BEGIN

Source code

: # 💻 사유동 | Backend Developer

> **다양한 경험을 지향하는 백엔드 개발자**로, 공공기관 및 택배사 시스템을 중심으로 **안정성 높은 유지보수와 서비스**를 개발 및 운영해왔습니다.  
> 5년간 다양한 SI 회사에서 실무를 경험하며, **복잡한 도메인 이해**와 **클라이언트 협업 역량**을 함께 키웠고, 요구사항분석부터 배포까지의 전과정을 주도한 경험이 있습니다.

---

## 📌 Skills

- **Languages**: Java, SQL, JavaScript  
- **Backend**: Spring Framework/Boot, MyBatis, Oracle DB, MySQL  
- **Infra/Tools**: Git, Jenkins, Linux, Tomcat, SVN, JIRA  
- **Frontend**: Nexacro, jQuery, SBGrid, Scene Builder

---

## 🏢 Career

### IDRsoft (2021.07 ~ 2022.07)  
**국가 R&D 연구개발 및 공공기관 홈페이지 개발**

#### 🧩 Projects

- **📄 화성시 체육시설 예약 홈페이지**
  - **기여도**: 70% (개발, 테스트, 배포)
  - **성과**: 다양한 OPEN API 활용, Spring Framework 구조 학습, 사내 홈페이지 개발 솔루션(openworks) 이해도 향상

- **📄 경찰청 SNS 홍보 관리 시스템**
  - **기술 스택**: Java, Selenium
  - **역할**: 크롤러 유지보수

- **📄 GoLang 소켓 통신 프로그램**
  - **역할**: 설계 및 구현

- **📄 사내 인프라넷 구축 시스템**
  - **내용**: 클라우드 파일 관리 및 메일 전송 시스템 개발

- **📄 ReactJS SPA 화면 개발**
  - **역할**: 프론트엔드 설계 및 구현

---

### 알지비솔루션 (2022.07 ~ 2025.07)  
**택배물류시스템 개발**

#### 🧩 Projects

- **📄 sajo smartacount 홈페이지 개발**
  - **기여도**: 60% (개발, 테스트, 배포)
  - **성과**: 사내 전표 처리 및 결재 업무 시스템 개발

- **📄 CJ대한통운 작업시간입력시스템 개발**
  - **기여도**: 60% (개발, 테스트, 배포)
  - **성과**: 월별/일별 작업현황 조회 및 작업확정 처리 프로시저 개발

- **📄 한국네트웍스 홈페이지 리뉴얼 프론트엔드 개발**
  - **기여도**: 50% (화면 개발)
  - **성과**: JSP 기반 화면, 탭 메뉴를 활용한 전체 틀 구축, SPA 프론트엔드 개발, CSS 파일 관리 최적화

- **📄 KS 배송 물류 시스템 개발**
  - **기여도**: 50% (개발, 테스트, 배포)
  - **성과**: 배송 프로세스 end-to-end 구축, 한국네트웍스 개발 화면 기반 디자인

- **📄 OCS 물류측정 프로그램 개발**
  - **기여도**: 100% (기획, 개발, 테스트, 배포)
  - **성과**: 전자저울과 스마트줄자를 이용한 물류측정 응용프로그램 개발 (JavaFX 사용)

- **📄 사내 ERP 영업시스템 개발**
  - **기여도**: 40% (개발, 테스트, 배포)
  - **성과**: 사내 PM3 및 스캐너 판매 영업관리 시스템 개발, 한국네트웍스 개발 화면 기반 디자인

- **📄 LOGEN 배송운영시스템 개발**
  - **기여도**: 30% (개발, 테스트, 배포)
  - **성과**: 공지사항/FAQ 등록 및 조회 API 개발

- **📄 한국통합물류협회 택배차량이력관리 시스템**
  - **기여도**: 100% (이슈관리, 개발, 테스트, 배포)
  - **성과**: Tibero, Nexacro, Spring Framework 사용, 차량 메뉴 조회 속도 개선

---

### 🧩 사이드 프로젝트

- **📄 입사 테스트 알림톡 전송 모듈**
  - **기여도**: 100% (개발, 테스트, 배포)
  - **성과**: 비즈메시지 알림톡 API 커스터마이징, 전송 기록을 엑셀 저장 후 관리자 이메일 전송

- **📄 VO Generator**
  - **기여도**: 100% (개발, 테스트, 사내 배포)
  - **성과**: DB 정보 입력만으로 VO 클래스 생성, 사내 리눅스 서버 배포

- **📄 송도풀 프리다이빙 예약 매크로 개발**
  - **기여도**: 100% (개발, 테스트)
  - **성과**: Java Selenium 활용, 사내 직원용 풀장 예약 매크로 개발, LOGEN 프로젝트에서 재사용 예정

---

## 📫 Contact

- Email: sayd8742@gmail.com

END

Please write out only the lines from the one containing "- **Frontend**: Nexacro, jQuery, SBGrid, Scene" to the end of the records above, exactly, both ends included.

- **Response to this exercise**:
- **Frontend**: Nexacro, jQuery, SBGrid, Scene Builder

---

## 🏢 Career

### IDRsoft (2021.07 ~ 2022.07)  
**국가 R&D 연구개발 및 공공기관 홈페이지 개발**

#### 🧩 Projects

- **📄 화성시 체육시설 예약 홈페이지**
  - **기여도**: 70% (개발, 테스트, 배포)
  - **성과**: 다양한 OPEN API 활용, Spring Framework 구조 학습, 사내 홈페이지 개발 솔루션(openworks) 이해도 향상

- **📄 경찰청 SNS 홍보 관리 시스템**
  - **기술 스택**: Java, Selenium
  - **역할**: 크롤러 유지보수

- **📄 GoLang 소켓 통신 프로그램**
  - **역할**: 설계 및 구현

- **📄 사내 인프라넷 구축 시스템**
  - **내용**: 클라우드 파일 관리 및 메일 전송 시스템 개발

- **📄 ReactJS SPA 화면 개발**
  - **역할**: 프론트엔드 설계 및 구현

---

### 알지비솔루션 (2022.07 ~ 2025.07)  
**택배물류시스템 개발**

#### 🧩 Projects

- **📄 sajo smartacount 홈페이지 개발**
  - **기여도**: 60% (개발, 테스트, 배포)
  - **성과**: 사내 전표 처리 및 결재 업무 시스템 개발

- **📄 CJ대한통운 작업시간입력시스템 개발**
  - **기여도**: 60% (개발, 테스트, 배포)
  - **성과**: 월별/일별 작업현황 조회 및 작업확정 처리 프로시저 개발

- **📄 한국네트웍스 홈페이지 리뉴얼 프론트엔드 개발**
  - **기여도**: 50% (화면 개발)
  - **성과**: JSP 기반 화면, 탭 메뉴를 활용한 전체 틀 구축, SPA 프론트엔드 개발, CSS 파일 관리 최적화

- **📄 KS 배송 물류 시스템 개발**
  - **기여도**: 50% (개발, 테스트, 배포)
  - **성과**: 배송 프로세스 end-to-end 구축, 한국네트웍스 개발 화면 기반 디자인

- **📄 OCS 물류측정 프로그램 개발**
  - **기여도**: 100% (기획, 개발, 테스트, 배포)
  - **성과**: 전자저울과 스마트줄자를 이용한 물류측정 응용프로그램 개발 (JavaFX 사용)

- **📄 사내 ERP 영업시스템 개발**
  - **기여도**: 40% (개발, 테스트, 배포)
  - **성과**: 사내 PM3 및 스캐너 판매 영업관리 시스템 개발, 한국네트웍스 개발 화면 기반 디자인

- **📄 LOGEN 배송운영시스템 개발**
  - **기여도**: 30% (개발, 테스트, 배포)
  - **성과**: 공지사항/FAQ 등록 및 조회 API 개발

- **📄 한국통합물류협회 택배차량이력관리 시스템**
  - **기여도**: 100% (이슈관리, 개발, 테스트, 배포)
  - **성과**: Tibero, Nexacro, Spring Framework 사용, 차량 메뉴 조회 속도 개선

---

### 🧩 사이드 프로젝트

- **📄 입사 테스트 알림톡 전송 모듈**
  - **기여도**: 100% (개발, 테스트, 배포)
  - **성과**: 비즈메시지 알림톡 API 커스터마이징, 전송 기록을 엑셀 저장 후 관리자 이메일 전송

- **📄 VO Generator**
  - **기여도**: 100% (개발, 테스트, 사내 배포)
  - **성과**: DB 정보 입력만으로 VO 클래스 생성, 사내 리눅스 서버 배포

- **📄 송도풀 프리다이빙 예약 매크로 개발**
  - **기여도**: 100% (개발, 테스트)
  - **성과**: Java Selenium 활용, 사내 직원용 풀장 예약 매크로 개발, LOGEN 프로젝트에서 재사용 예정

---

## 📫 Contact

- Email: sayd8742@gmail.com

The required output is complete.